[Data in this exercise Boundary: Start]
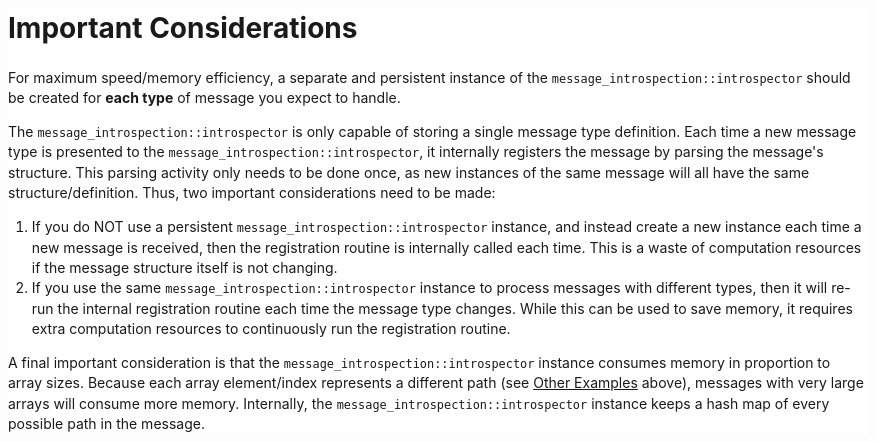 # Important Considerations
For maximum speed/memory efficiency, a separate and persistent instance of the `message_introspection::introspector` should be created for **each type** of message you expect to handle.

The `message_introspection::introspector` is only capable of storing a single message type definition. Each time a new message type is presented to the `message_introspection::introspector`, it internally registers the message by parsing the message's structure. This parsing activity only needs to be done once, as new instances of the same message will all have the same structure/definition. Thus, two important considerations need to be made:
1. If you do NOT use a persistent `message_introspection::introspector` instance, and instead create a new instance each time a new message is received, then the registration routine is internally called each time. This is a waste of computation resources if the message structure itself is not changing.
2. If you use the same `message_introspection::introspector` instance to process messages with different types, then it will re-run the internal registration routine each time the message type changes. While this can be used to save memory, it requires extra computation resources to continuously run the registration routine.

A final important consideration is that the `message_introspection::introspector` instance consumes memory in proportion to array sizes. Because each array element/index represents a different path (see [Other Examples](#other-examples) above), messages with very large arrays will consume more memory. Internally, the `message_introspection::introspector` instance keeps a hash map of every possible path in the message.

[1]: http://docs.ros.org/en/melodic/api/topic_tools/html/classtopic__tools_1_1ShapeShifter.html
[2]: http://docs.ros.org/en/api/sensor_msgs/html/msg/Imu.html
[Data in this exercise Boundary: End]
• **What is needed**: Retype each line of the data exactly, beginning with the first; include the line containing "For maximum speed/memory" and stop there, skipping every picture.

• **Completed task**:
 # Important Considerations
For maximum speed/memory efficiency, a separate and persistent instance of the `message_introspection::introspector` should be created for **each type** of message you expect to handle.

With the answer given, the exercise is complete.